Foto de autor desconhecido |
Aos
21 anos, o curso de operador de computador levou-me a sair de casa. Corria o
ano de 1999, e não era seguro caminhar depois das 20h30, altura em que as aulas
terminavam, entre a zona comercial e o bairro Santa Cruz, na cidade do Lobito.
Havia rusga para o serviço militar obrigatório, havia a guerra civil no seu
pior, havia, obviamente, o risco de assalto.
O
horário de serviço ia das 7h00 às 18h00, compreendendo dez horas úteis. No próximo
quarto de hora, acontecia a caminhada para o centro de formação. No fim do mês, colhia 120 dólares americanos, metade dos quais cobria o arrendamento. Olhando em reverso, foi um sofrimento que ajudou a
amadurecer enquanto jovem em busca do saber e crescimento profissional.
Beneficiei também da solidariedade de uma família oriunda do Moxico, em cuja
arca conservava meus bens, sem contar as vezes que me ofereceu jantar, com
pena da minha intensa rotina.
Da
primeira experiência em viver sozinho, carrego o trauma da correcção colectiva
que recebi certa vez dos meus vizinhos no terraço de um dos prédios do centro
da cidade.
No
anexo ligado à minha parede vivia um casal, na faixa dos 35-45 anos, pouca escolaridade, e dado ao excesso de álcool. Seus rostos, curiosamente, nunca fixei. Ele devia
dedicar-se a pequenos biscates. Ela devia ser doméstica. Acontece que, pelo
menos por mais de duas vezes, ouvi gritos por espancamento. Ele trancava a
porta e, pelo que se presumia do som, agarrava a mulher pelo braço a passos
acelerados, embatendo violentamente a cabeça dela contra a parede, uma vez,
duas, três, enfim, até perder-se a conta. Ela, não sei por que receios, dorida, implorava: "Ai,
ai, pode me bater, mas não me enxota só de casa".
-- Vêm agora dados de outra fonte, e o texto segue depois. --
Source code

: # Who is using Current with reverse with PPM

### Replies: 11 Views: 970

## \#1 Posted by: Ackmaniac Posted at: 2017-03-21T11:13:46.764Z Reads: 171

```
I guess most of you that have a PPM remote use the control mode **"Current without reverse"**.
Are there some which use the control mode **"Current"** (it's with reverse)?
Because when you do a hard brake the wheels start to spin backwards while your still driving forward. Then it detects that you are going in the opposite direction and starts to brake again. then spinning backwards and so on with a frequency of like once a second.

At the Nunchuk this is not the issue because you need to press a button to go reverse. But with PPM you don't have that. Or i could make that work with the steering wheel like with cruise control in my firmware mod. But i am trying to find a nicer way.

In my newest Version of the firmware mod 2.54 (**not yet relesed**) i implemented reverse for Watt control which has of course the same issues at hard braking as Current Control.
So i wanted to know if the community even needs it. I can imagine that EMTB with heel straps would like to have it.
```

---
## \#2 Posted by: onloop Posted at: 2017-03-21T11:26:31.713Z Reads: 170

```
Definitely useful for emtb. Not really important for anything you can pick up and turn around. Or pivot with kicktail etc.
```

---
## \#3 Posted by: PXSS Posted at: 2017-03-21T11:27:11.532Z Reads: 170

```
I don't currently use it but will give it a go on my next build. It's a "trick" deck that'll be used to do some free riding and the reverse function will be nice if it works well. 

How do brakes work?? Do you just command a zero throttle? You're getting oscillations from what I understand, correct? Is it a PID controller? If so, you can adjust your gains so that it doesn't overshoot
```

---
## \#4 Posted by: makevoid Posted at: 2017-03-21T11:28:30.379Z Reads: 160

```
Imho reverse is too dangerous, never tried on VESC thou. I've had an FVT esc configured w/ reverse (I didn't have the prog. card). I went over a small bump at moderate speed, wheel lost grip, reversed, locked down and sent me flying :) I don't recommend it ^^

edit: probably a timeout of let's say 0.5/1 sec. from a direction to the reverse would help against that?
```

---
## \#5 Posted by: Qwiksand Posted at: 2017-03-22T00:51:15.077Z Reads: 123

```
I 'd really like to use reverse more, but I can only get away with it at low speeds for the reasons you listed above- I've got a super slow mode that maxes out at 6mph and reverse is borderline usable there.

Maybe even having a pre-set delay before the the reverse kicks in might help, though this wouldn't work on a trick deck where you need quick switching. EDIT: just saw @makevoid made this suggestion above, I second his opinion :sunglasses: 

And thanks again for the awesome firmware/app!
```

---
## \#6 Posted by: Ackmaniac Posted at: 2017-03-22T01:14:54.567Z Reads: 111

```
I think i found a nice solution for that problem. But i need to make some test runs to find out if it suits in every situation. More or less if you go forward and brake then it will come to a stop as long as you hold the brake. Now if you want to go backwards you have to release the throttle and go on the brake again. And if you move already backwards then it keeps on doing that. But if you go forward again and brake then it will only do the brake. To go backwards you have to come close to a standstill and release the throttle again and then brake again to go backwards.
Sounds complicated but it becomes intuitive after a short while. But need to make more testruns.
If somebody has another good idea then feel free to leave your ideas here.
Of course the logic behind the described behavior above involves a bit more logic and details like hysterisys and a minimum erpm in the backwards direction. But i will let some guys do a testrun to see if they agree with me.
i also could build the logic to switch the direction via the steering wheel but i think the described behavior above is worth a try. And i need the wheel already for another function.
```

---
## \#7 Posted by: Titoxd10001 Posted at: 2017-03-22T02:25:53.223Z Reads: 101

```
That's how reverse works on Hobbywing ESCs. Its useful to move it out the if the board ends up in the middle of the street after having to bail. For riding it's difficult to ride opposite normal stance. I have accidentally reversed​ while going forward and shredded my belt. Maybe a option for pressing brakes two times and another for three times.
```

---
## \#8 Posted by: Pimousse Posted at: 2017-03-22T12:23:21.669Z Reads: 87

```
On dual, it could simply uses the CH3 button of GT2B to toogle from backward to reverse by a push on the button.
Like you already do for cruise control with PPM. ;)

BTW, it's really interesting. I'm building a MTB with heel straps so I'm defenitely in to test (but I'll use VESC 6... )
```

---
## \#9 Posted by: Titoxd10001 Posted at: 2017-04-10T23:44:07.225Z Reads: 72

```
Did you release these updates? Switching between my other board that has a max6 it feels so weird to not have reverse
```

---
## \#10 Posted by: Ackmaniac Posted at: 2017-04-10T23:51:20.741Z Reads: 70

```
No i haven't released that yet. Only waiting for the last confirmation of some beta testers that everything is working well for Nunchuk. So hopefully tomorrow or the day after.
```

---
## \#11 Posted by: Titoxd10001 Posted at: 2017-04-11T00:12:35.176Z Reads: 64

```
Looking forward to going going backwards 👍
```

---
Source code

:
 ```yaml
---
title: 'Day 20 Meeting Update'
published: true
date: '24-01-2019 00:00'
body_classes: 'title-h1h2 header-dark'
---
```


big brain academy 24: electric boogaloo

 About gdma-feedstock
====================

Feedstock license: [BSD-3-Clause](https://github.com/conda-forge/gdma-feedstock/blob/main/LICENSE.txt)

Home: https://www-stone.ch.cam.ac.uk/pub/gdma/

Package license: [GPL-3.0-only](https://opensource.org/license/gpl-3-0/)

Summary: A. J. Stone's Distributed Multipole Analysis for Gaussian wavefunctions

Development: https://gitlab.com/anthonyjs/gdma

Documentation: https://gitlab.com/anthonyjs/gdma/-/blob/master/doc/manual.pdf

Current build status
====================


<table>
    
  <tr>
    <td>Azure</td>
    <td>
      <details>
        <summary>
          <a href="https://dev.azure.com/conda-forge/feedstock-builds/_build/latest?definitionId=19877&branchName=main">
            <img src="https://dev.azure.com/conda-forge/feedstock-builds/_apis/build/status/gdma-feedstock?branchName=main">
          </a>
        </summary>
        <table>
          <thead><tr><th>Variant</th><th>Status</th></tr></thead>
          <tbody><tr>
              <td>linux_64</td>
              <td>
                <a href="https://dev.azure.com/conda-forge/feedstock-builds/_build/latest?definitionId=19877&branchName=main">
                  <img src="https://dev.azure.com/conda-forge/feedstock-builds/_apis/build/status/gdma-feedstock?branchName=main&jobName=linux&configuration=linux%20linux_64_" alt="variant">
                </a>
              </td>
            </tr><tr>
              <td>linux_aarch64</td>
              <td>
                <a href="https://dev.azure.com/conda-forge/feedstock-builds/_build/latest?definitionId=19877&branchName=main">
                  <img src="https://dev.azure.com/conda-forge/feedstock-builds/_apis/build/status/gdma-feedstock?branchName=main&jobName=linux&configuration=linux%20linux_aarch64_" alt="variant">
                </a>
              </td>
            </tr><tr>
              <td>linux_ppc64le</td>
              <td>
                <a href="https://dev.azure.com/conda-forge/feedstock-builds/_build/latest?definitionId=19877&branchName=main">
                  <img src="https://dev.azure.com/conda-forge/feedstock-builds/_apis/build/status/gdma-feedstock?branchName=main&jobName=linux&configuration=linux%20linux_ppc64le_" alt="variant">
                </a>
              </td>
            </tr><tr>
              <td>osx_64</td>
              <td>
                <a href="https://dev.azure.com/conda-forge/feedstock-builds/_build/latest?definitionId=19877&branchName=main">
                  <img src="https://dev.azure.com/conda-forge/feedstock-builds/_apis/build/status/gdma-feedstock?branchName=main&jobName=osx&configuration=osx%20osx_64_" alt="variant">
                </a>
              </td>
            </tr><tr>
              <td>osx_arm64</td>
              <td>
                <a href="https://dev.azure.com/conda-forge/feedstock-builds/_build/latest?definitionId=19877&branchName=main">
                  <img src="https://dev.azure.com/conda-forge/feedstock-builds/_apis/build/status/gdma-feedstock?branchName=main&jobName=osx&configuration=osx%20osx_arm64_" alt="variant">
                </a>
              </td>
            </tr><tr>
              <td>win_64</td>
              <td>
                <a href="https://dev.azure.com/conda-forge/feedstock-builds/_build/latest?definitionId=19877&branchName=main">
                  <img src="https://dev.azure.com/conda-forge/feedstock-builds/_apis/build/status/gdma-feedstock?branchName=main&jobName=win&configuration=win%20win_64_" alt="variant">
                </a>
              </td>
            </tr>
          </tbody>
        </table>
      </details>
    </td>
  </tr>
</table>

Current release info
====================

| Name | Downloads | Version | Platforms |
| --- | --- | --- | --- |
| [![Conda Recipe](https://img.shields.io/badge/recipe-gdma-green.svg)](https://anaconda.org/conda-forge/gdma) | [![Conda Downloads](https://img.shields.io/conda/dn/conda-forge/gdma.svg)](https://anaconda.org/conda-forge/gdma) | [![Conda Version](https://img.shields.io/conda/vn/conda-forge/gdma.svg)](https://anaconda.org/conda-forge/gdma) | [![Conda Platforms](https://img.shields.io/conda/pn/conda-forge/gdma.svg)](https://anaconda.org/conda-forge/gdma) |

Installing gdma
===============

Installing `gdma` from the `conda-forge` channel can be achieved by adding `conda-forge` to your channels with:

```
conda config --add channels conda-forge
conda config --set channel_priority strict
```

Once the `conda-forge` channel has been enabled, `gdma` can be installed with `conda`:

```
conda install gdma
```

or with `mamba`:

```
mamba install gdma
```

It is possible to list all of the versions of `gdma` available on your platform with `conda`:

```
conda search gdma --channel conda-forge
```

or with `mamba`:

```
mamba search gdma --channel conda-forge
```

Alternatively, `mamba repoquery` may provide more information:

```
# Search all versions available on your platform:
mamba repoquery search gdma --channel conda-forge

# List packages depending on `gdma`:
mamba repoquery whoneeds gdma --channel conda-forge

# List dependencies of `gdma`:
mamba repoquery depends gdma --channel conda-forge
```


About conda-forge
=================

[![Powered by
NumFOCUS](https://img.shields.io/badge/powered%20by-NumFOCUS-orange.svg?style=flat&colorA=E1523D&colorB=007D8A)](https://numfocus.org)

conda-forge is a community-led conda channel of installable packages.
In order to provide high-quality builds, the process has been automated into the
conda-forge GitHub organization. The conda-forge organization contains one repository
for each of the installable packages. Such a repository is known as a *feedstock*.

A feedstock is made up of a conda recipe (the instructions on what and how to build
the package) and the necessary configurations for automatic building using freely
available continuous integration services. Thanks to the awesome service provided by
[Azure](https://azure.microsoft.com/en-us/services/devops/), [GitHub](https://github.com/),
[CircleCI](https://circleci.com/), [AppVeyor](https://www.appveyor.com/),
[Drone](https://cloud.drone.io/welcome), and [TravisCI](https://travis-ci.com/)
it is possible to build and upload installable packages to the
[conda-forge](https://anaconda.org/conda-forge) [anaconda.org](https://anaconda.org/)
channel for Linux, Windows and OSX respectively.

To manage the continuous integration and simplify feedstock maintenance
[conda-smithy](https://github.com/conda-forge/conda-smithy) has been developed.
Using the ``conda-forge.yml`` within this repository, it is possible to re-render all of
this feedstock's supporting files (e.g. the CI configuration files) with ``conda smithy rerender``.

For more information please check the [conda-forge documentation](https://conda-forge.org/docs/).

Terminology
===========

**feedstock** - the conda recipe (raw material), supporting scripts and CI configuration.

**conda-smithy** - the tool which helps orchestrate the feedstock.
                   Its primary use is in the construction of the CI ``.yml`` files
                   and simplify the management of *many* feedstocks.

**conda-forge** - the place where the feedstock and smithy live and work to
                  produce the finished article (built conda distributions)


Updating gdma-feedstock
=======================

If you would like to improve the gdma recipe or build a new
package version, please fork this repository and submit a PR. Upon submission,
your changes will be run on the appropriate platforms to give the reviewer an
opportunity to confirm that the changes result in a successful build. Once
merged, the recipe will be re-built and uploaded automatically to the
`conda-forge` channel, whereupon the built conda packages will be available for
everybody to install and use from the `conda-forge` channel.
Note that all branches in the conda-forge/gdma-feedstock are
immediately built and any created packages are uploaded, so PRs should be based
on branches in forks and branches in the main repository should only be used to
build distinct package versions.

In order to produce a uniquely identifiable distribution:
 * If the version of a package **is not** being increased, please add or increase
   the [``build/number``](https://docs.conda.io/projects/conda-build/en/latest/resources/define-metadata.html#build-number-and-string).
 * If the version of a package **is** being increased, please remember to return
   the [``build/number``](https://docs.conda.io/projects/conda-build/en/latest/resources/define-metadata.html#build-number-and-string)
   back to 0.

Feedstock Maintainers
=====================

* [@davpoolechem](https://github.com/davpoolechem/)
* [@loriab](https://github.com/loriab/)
Dei por mim a bater-lhes à porta um dia, na vã tentativa de demover o agressor. Para a
minha surpresa, outros vizinhos repreenderam em uníssono (um pouco mais ou menos),
já que, defendiam, aquele era malandro.
E
como toda a força humana tem limites, mesmo quando movida pela impossibilidade
de conter a dor física, os gritos da mulher perdiam-se na noite. O silêncio
seria, provavelmente, a confirmação do pedido aceite. Ele espancaria ao ponto
de matar, se tivesse de ser, conquanto não a mandasse embora de casa. E para a minha
terrível impotência, outra sessão viria a caminho, naquela semana, mês, ou ano,
mas era certa.
O
que me traumatizou foi a proibição velada dos demais vizinhos (entre casados,
separados, divorciados, ou reatando) quanto a
mover uma palha que fosse em jeito protesto, pois o vizinho, legitimado no seu
status de malandro, estava apenas a espancar a sua própria mulher.
No
ano seguinte, mudei de bairro. Nunca mais quis saber do casal (nem da postura da plateia).